Compliance will be important to maintaining a stable relationship between a company and its stakeholders such as clients, vendors, employees, and the government. Adhering to regulations will help companies protect their reputations, reduce legal fees, and avoid fines, penalties, and fees.
Regulations may relate to anti-bribery and corruption laws, environmental regulations, data privacy regulations, financial regulations, or health and safety regulations. The main problem with regulations is that they are changing frequently, so it can be difficult for a company to stay aware of the most recent changes.
This often means that a company can believe that it is in full compliance with all applicable regulations only to learn that standards have changed and now the company must adjust appropriately. Companies have to find a way to be able to adapt at a moment’s notice in many cases.
Regarding the aforementioned data privacy concerns, multiple companies have been hit hard by failures. Hilton Worldwide Holdings Inc. agreed to pay $700,000 in 2017 and bolster security as the result of data breaches that exposed over 363,000 credit card numbers.
Nationwide Mutual Insurance company agreed to pay a $5.5 million settlement for a 2012 data breach that exposed the personal information of an estimated 1.27 million consumers.

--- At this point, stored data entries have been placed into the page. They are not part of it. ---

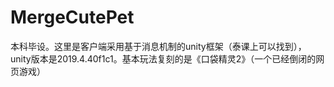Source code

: # MergeCutePet
本科毕设。这里是客户端采用基于消息机制的unity框架（泰课上可以找到），unity版本是2019.4.40f1c1。基本玩法复刻的是《口袋精灵2》（一个已经倒闭的网页游戏）
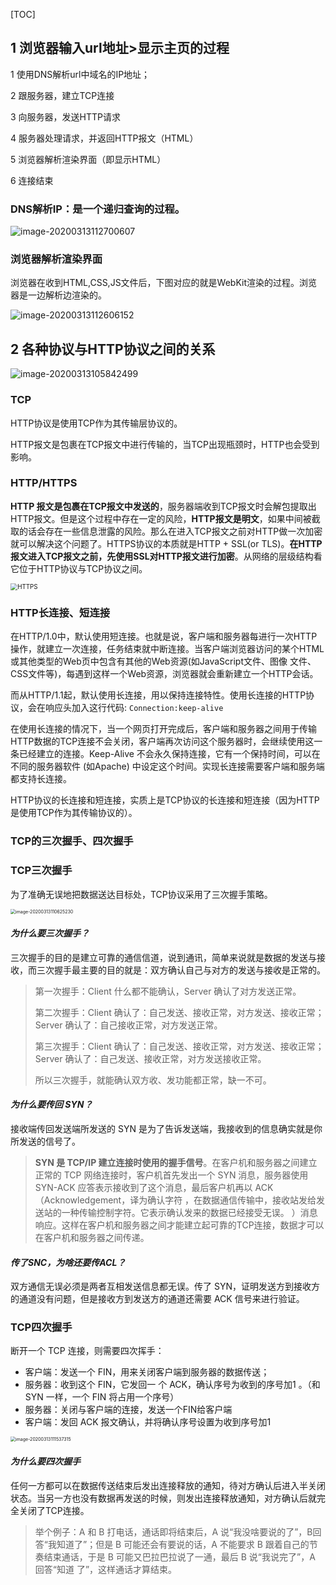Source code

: [TOC]

## 1 浏览器输入url地址>显示主页的过程

1 使用DNS解析url中域名的IP地址；

2 跟服务器，建立TCP连接

3 向服务器，发送HTTP请求

4 服务器处理请求，并返回HTTP报文（HTML）

5 浏览器解析渲染界面（即显示HTML）

6 连接结束



### DNS解析IP：是一个递归查询的过程。

![image-20200313112700607](../images/dns_parser_ip.png)



### 浏览器解析渲染界面

浏览器在收到HTML,CSS,JS文件后，下图对应的就是WebKit渲染的过程。浏览器是一边解析边渲染的。

![image-20200313112606152](../images/html_render.png)



## 2 各种协议与HTTP协议之间的关系

![image-20200313105842499](../images/http_work_with_others.png)

### TCP

HTTP协议是使用TCP作为其传输层协议的。

HTTP报文是包裹在TCP报文中进行传输的，当TCP出现瓶颈时，HTTP也会受到影响。



### HTTP/HTTPS

**HTTP 报文是包裹在TCP报文中发送的**，服务器端收到TCP报文时会解包提取出HTTP报文。但是这个过程中存在一定的风险，**HTTP报文是明文**，如果中间被截取的话会存在一些信息泄露的风险。那么在进入TCP报文之前对HTTP做一次加密就可以解决这个问题了。HTTPS协议的本质就是HTTP + SSL(or TLS)。**在HTTP报文进入TCP报文之前，先使用SSL对HTTP报文进行加密**。从网络的层级结构看它位于HTTP协议与TCP协议之间。

<img src="../images/http_https.png" alt="HTTPS" style="zoom:70%;" />

### HTTP长连接、短连接

在HTTP/1.0中，默认使用短连接。也就是说，客户端和服务器每进行一次HTTP操作，就建立一次连接，任务结束就中断连接。当客户端浏览器访问的某个HTML或其他类型的Web页中包含有其他的Web资源(如JavaScript文件、图像 文件、CSS文件等)，每遇到这样一个Web资源，浏览器就会重新建立一个HTTP会话。

而从HTTP/1.1起，默认使用长连接，用以保持连接特性。使用长连接的HTTP协议，会在响应头加入这行代码: `Connection:keep-alive`

在使用长连接的情况下，当一个网页打开完成后，客户端和服务器之间用于传输HTTP数据的TCP连接不会关闭，客户端再次访问这个服务器时，会继续使用这一条已经建立的连接。Keep-Alive 不会永久保持连接，它有一个保持时间，可以在不同的服务器软件 (如Apache) 中设定这个时间。实现长连接需要客户端和服务端都支持长连接。

HTTP协议的长连接和短连接，实质上是TCP协议的长连接和短连接（因为HTTP是使用TCP作为其传输协议的）。



### TCP的三次握手、四次握手

### TCP三次握手

为了准确无误地把数据送达目标处，TCP协议采用了三次握手策略。

<img src="../images/TCP_3handsake.png" alt="image-20200313110625230" style="zoom:50%;" />

#### *为什么要三次握手？*

三次握手的目的是建立可靠的通信信道，说到通讯，简单来说就是数据的发送与接收，而三次握手最主要的目的就是：双方确认自己与对方的发送与接收是正常的。

>第一次握手：Client 什么都不能确认，Server 确认了对方发送正常。
>
>第二次握手：Client 确认了：自己发送、接收正常，对方发送、接收正常；Server 确认了：自己接收正常，对方发送正常。
>
>第三次握手：Client 确认了：自己发送、接收正常，对方发送、接收正常；Server 确认了：自己发送、接收正常，对方发送接收正常。
>
>所以三次握手，就能确认双方收、发功能都正常，缺一不可。

#### *为什么要传回 SYN？*

接收端传回发送端所发送的 SYN 是为了告诉发送端，我接收到的信息确实就是你所发送的信号了。

>**SYN 是 TCP/IP 建立连接时使用的握手信号**。在客户机和服务器之间建立正常的 TCP 网络连接时，客户机首先发出一个 SYN 消息，服务器使用 SYN-ACK 应答表示接收到了这个消息，最后客户机再以 ACK（Acknowledgement，译为确认字符 ，在数据通信传输中，接收站发给发送站的一种传输控制字符。它表示确认发来的数据已经接受无误。 ）消息响应。这样在客户机和服务器之间才能建立起可靠的TCP连接，数据才可以在客户机和服务器之间传递。

#### *传了SNC，为啥还要传ACL？*

双方通信无误必须是两者互相发送信息都无误。传了 SYN，证明发送方到接收方的通道没有问题，但是接收方到发送方的通道还需要 ACK 信号来进行验证。



### TCP四次握手

断开一个 TCP 连接，则需要四次挥手：

- 客户端：发送一个 FIN，用来关闭客户端到服务器的数据传送；
- 服务器：收到这个 FIN，它发回一 个 ACK，确认序号为收到的序号加1 。（和 SYN 一样，一个 FIN 将占用一个序号）
- 服务器：关闭与客户端的连接，发送一个FIN给客户端
- 客户端：发回 ACK 报文确认，并将确认序号设置为收到序号加1

<img src="../images/TCP_4handshake.png" alt="image-20200313111537315" style="zoom:50%;" />



#### *为什么要四次握手*

任何一方都可以在数据传送结束后发出连接释放的通知，待对方确认后进入半关闭状态。当另一方也没有数据再发送的时候，则发出连接释放通知，对方确认后就完全关闭了TCP连接。

> 举个例子：A 和 B 打电话，通话即将结束后，A 说“我没啥要说的了”，B回答“我知道了”；但是 B 可能还会有要说的话，A 不能要求 B 跟着自己的节奏结束通话，于是 B 可能又巴拉巴拉说了一通，最后 B 说“我说完了”，A 回答“知道 了”，这样通话才算结束。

Target Corp. agreed to pay $18.5 million to settle claims by 47 states and the District of Columbia and resolve a multi-state investigation into its massive data breach in 2013.
Complying with Regulations
Regulations exist for a reason, which is usually to help companies protect their businesses, employees, and customers. Compliance regulations are not in place just to make life difficult for companies, but are intended to benefit a company and many other people.
A company must take a comprehensive and intentional approach to creating an effective regulatory compliance program. Proper training will be important to implementing any program so employees can understand the importance of complying with regulations and how the regulations will impact their everyday jobs.
The first step to regulatory compliance begins with a comprehensive audit to determine a compliance baseline and identify where problems exist. A company should look at its security policies and risk management procedures.
Assessing risks will allow a company to identify risks and the likelihood of risks occurring as well as the potential impact on a business. After a company identifies its weaknesses, compliance gaps, or problem areas, it can put the best practices into action.
A company should be reviewing and tracking how much compliance violations have cost the business.
A corporate compliance officer (CCO) is becoming a common role in many companies. A CCO will serve as the person who works for integrity, accountability, and ethics.
A CCO’s sole focus will be to stay aware of the constantly changing regulatory landscape and make appropriate compliance decisions.
Policies and procedures must address specific compliance areas identified in any audit. They also need to be reviewed regularly so a company can stay current with the frequently-changing regulations.
It is also important for a company to note when employees read and sign applicable policies. This will be important for liability because a company can prove an employee knew a policy, read and acknowledged it, but violated it anyway.
Proper training will also be important for regulatory compliance. When a policy addresses specific compliance issues, training should reinforce proper behavior and ensure employees know what they are supposed to do.
When the entire workforce understands the importance of complying with regulations, it will ensure that important aspects are well understood. Compliance will not be about only a few people knowing what the latest regulations are and what they mean for operations, as everybody should be aware of the latest changes and be trained on how changes will impact them.
A company must develop regular review periods and audits, and seek input from subject-matter experts who can track regulatory changes and understand their possible impact on a business. This will allow a company to continually assess the effectiveness of a program and be proactive in its actions.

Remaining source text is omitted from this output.